Work instructions: Only the lines from the one with "different tables. Each" to the end of the data below should be given again, exactly as written.

Entries shown:
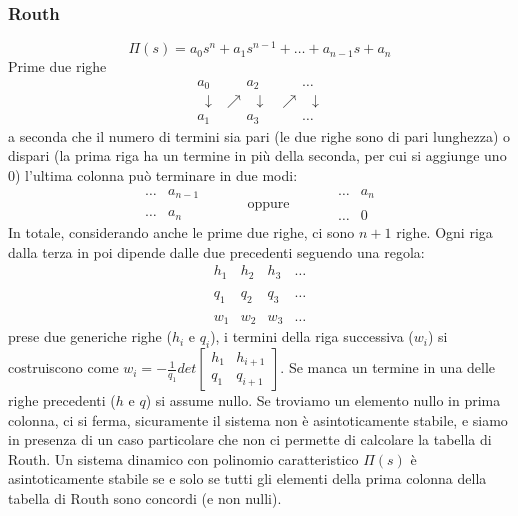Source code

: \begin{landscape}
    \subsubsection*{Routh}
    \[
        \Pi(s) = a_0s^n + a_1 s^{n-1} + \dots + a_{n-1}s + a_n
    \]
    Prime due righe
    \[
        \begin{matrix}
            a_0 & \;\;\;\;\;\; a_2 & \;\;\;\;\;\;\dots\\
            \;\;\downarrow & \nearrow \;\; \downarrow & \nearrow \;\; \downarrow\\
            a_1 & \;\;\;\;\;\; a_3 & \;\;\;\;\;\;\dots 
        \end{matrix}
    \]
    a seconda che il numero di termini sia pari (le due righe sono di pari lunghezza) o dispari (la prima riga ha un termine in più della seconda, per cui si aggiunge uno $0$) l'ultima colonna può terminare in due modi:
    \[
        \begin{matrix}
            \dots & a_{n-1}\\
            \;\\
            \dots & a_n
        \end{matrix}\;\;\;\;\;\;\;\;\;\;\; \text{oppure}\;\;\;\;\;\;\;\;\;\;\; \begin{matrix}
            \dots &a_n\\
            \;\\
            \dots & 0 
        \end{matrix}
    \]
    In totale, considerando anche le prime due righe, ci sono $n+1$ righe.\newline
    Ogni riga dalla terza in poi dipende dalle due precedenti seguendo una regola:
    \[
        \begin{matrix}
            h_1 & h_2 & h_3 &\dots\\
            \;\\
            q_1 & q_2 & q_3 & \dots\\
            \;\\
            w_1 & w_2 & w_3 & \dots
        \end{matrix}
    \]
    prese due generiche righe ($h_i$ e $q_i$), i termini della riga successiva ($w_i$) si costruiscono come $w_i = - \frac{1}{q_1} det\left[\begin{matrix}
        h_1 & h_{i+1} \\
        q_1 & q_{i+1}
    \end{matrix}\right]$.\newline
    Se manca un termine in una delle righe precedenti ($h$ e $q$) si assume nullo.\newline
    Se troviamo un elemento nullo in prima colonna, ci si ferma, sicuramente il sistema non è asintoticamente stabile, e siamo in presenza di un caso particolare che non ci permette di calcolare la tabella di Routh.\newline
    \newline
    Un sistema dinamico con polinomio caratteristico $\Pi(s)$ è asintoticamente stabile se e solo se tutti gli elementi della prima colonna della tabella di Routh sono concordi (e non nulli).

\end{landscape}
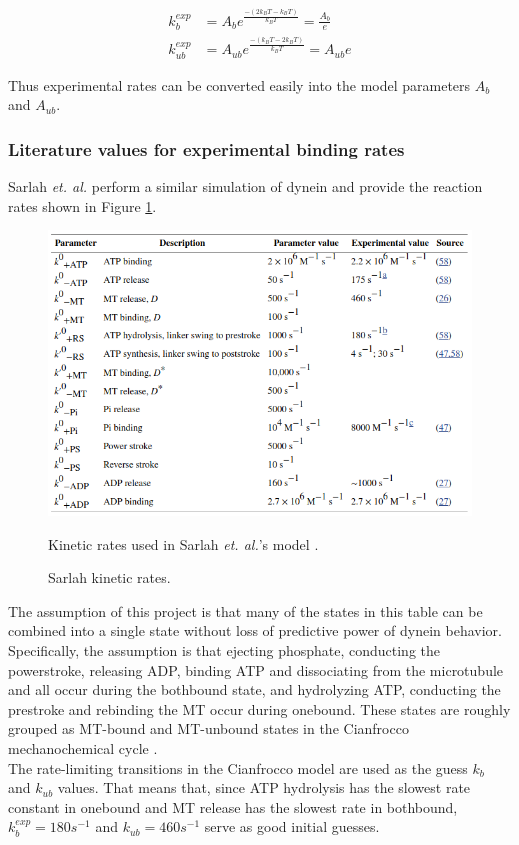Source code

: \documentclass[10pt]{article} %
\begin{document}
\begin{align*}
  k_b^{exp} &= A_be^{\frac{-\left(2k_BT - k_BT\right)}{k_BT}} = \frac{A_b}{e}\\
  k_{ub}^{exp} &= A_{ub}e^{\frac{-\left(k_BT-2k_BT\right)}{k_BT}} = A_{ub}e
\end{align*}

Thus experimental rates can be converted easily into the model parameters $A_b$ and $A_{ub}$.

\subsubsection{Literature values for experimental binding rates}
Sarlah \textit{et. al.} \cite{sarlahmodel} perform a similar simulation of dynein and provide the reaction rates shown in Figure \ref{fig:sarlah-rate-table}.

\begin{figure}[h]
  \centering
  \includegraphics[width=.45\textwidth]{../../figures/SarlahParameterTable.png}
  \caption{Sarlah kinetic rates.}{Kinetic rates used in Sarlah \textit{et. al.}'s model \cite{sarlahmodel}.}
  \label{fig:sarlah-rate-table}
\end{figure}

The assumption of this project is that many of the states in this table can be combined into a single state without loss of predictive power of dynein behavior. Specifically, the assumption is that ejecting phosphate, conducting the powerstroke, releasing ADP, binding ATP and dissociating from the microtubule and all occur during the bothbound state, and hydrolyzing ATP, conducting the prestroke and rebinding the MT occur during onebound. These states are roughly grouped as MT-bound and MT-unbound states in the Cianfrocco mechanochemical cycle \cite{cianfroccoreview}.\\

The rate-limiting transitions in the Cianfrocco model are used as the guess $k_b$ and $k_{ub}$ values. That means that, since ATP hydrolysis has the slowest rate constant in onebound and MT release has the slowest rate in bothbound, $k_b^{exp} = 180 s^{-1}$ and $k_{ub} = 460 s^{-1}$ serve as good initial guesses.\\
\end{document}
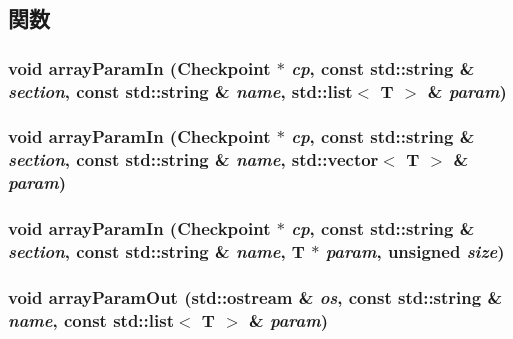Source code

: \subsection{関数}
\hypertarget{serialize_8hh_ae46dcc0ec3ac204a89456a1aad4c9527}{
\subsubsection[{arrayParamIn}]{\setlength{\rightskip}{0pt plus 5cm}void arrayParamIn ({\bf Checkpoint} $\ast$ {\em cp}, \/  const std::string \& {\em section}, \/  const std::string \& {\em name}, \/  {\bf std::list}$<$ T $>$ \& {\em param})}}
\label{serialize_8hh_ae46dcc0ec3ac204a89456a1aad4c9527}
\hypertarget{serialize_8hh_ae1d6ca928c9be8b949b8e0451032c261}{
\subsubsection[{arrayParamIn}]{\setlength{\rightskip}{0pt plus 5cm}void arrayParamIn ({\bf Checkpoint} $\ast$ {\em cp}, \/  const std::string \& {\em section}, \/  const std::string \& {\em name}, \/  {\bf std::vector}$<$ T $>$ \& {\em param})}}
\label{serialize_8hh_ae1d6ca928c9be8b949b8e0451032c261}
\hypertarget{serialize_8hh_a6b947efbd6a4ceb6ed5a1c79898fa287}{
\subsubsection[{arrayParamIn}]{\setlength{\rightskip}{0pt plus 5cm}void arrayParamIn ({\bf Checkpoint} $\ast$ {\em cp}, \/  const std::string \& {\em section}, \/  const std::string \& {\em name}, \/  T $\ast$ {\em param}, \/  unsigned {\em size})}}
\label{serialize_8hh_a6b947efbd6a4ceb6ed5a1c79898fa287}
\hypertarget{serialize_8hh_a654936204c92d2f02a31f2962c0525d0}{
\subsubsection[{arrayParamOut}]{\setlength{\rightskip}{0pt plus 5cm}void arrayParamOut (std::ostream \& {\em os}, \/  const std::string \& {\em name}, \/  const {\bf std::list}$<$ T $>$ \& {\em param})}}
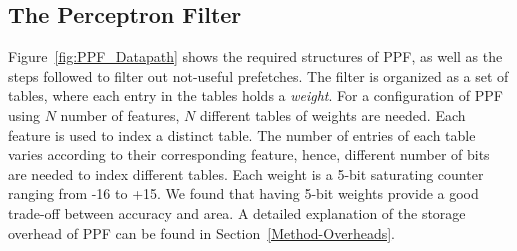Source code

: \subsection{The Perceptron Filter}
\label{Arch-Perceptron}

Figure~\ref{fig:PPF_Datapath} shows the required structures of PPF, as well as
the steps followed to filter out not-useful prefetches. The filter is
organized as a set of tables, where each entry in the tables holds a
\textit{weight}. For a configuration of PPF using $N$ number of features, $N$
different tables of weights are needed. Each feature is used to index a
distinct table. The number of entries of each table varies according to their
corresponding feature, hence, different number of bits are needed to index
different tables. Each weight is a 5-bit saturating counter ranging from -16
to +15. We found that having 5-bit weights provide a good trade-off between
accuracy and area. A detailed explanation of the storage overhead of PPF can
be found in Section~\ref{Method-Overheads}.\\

Task response:
different tables. Each weight is a 5-bit saturating counter ranging from -16
to +15. We found that having 5-bit weights provide a good trade-off between
accuracy and area. A detailed explanation of the storage overhead of PPF can
be found in Section~\ref{Method-Overheads}.\\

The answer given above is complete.